### [TRY IT]
Restate exactly the lines that run from the start of the records below to the line containing "Our team has", counting both ends, and nothing else; pictures stay out.

### [DATA]
========

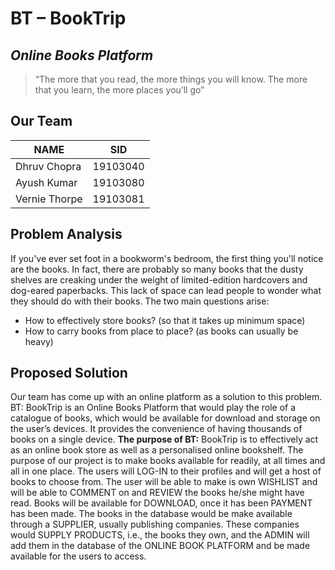 # BT – BookTrip
## _Online Books Platform_
>“The more that you read, the more things you will know. The more that you learn, the more places you’ll go”

## Our Team
| NAME | SID |
| ------ | ------ |
| Dhruv Chopra | 19103040 |
| Ayush Kumar | 19103080 |
| Vernie Thorpe | 19103081 |

## Problem Analysis
If you've ever set foot in a bookworm's bedroom, the first thing you'll notice are the books. In fact, there are probably so many books that the dusty shelves are creaking under the weight of limited-edition hardcovers and dog-eared paperbacks. This lack of space can lead people to wonder what they should do with their books.
The two main questions arise:
- How to effectively store books? (so that it takes up minimum space)
- How to carry books from place to place? (as books can usually be heavy)

## Proposed Solution
Our team has come up with an online platform as a solution to this problem. BT: BookTrip is an Online Books Platform that would play the role of a catalogue of books, which would be available for download and storage on the user’s devices. It provides the convenience of having thousands of books on a single device.
**The purpose of BT:** BookTrip is to effectively act as an online book store as well as a personalised online bookshelf. The purpose of our project is to make books available for readily, at all times and all in one place. The users will LOG-IN to their profiles and will get a host of books to choose from. The user will be able to make is own WISHLIST and will be able to COMMENT on and REVIEW the books he/she might have read. Books will be available for DOWNLOAD, once it has been PAYMENT has been made. 
The books in the database would be make available through a SUPPLIER, usually publishing companies. These companies would SUPPLY PRODUCTS, i.e., the books they own, and the ADMIN will add them in the database of the ONLINE BOOK PLATFORM and be made available for the users to access.
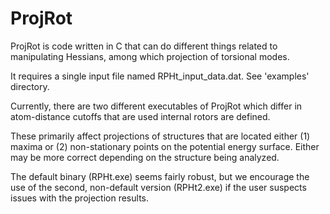 # ProjRot

ProjRot is code written in C that can do different things related to manipulating Hessians, among which projection of torsional modes. 

It requires a single input file named RPHt_input_data.dat. See 'examples' directory.

Currently, there are two different executables of ProjRot which differ in atom-distance cutoffs that are used internal rotors are defined. 

These primarily affect projections of structures that are located either (1) maxima or (2) non-stationary points on the potential energy surface. Either may be more correct depending on the structure being analyzed. 

The default binary (RPHt.exe) seems fairly robust, but we encourage the use of the second, non-default version (RPHt2.exe) if the user suspects issues with the projection results.
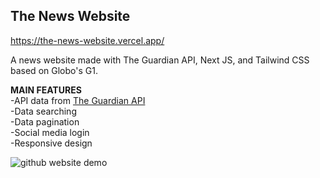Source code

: ## The News Website
https://the-news-website.vercel.app/

A news website made with The Guardian API, Next JS, and Tailwind CSS based on Globo's G1.

**MAIN FEATURES** <br />
-API data from [The Guardian API](https://open-platform.theguardian.com/) <br />
-Data searching <br />
-Data pagination <br />
-Social media login <br />
-Responsive design <br />


![github website demo](https://user-images.githubusercontent.com/40894497/193134525-37adbf5a-f7a4-4199-a15f-bfacdcd35fc8.jpg)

========

### [ANSWER FOR THE TASK]
 # BT – BookTrip
## _Online Books Platform_
>“The more that you read, the more things you will know. The more that you learn, the more places you’ll go”

## Our Team
| NAME | SID |
| ------ | ------ |
| Dhruv Chopra | 19103040 |
| Ayush Kumar | 19103080 |
| Vernie Thorpe | 19103081 |

## Problem Analysis
If you've ever set foot in a bookworm's bedroom, the first thing you'll notice are the books. In fact, there are probably so many books that the dusty shelves are creaking under the weight of limited-edition hardcovers and dog-eared paperbacks. This lack of space can lead people to wonder what they should do with their books.
The two main questions arise:
- How to effectively store books? (so that it takes up minimum space)
- How to carry books from place to place? (as books can usually be heavy)

## Proposed Solution
Our team has come up with an online platform as a solution to this problem. BT: BookTrip is an Online Books Platform that would play the role of a catalogue of books, which would be available for download and storage on the user’s devices. It provides the convenience of having thousands of books on a single device.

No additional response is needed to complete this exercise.